» **RECORDS TO USE**:

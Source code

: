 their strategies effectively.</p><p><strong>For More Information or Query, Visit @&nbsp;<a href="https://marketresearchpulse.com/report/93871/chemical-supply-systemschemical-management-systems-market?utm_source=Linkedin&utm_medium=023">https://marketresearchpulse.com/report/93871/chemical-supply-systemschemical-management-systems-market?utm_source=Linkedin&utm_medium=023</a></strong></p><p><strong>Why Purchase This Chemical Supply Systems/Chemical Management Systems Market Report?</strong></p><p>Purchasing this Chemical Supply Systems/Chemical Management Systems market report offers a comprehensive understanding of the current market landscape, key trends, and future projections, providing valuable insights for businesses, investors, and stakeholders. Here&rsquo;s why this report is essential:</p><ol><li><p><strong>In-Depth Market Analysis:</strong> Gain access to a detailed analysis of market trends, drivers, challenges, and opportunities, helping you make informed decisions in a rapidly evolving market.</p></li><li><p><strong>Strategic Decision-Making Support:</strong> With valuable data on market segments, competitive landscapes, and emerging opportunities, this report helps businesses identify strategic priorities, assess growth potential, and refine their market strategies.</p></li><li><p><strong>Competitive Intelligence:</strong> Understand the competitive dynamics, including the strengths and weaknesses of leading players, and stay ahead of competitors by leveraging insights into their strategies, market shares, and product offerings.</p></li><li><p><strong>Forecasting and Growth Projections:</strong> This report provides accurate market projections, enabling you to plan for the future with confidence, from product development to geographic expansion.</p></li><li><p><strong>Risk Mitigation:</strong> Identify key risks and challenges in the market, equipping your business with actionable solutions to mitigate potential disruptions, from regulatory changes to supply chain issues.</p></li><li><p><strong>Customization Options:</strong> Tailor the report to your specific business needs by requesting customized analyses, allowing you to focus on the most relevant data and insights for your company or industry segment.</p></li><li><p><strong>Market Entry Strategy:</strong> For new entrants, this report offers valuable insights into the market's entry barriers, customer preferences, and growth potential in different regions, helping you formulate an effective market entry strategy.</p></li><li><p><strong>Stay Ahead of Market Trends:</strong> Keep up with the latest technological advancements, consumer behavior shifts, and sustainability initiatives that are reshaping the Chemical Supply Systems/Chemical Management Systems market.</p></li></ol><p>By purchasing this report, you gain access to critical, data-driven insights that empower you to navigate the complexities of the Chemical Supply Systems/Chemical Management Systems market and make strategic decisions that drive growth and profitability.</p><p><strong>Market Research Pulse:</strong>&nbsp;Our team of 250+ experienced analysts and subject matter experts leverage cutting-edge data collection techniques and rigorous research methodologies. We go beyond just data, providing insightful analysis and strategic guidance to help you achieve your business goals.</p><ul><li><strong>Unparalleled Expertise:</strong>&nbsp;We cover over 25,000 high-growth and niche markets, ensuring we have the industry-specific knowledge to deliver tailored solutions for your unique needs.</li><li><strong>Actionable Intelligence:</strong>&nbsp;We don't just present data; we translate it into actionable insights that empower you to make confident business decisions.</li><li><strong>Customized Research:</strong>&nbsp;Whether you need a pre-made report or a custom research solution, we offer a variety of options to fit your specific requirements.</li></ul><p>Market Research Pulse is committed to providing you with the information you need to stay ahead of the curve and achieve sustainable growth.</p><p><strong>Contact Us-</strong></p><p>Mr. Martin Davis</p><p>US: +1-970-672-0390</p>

* * *

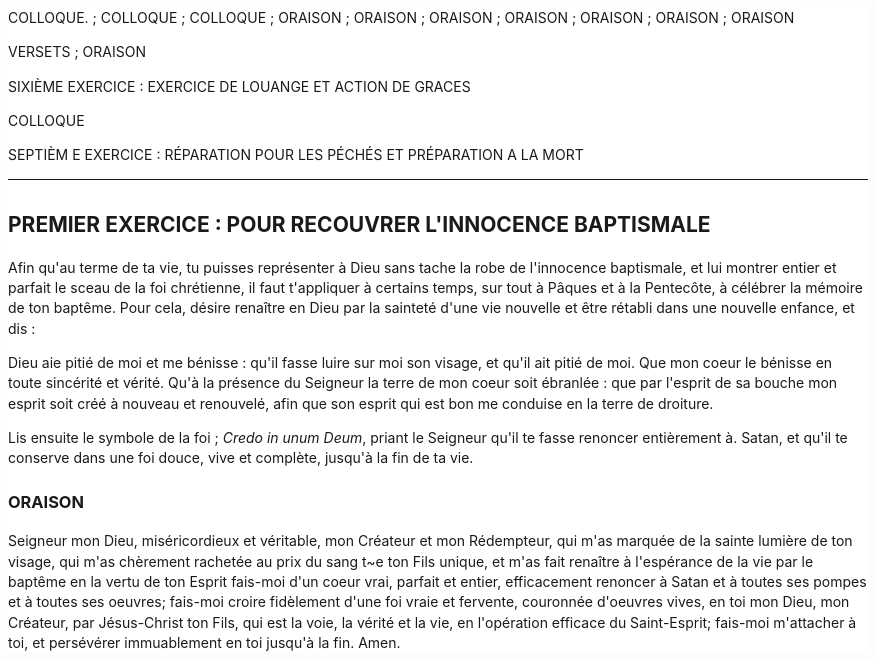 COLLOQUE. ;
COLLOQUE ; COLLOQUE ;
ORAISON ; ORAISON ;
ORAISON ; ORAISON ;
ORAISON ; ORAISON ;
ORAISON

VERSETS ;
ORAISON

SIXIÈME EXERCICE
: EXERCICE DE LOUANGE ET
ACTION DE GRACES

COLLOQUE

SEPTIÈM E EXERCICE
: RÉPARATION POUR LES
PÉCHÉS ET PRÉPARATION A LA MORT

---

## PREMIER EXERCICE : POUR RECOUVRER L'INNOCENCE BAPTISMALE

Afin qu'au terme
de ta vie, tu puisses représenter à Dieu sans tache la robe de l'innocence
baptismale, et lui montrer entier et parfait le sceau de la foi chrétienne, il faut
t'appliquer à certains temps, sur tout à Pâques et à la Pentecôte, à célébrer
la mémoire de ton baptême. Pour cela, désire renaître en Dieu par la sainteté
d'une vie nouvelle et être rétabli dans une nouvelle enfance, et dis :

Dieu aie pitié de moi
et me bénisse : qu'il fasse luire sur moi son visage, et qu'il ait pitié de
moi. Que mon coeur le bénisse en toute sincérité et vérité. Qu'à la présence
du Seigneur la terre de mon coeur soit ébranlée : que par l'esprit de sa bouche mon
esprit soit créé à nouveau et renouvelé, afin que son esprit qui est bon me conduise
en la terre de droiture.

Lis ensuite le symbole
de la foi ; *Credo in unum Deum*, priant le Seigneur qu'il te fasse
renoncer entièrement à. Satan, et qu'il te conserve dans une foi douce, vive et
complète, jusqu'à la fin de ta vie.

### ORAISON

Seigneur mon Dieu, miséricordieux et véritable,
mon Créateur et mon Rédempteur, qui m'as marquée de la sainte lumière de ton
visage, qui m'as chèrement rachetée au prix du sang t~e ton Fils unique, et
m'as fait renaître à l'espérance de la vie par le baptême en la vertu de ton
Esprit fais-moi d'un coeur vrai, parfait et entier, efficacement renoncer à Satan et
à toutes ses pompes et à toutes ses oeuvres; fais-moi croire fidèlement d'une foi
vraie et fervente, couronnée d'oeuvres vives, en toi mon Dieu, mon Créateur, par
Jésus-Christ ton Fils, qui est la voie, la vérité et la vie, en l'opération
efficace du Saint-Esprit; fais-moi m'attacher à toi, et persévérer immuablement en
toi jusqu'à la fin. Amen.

» **TASK DETAILS**: Of all the entries above, repeat only the lines from the line that has "vraie et fervente, couronnée" to the line that has "toi jusqu'à la fin. Amen.", both lines included, exactly.

» **TASK ANSWER**:
vraie et fervente, couronnée d'oeuvres vives, en toi mon Dieu, mon Créateur, par
Jésus-Christ ton Fils, qui est la voie, la vérité et la vie, en l'opération
efficace du Saint-Esprit; fais-moi m'attacher à toi, et persévérer immuablement en
toi jusqu'à la fin. Amen.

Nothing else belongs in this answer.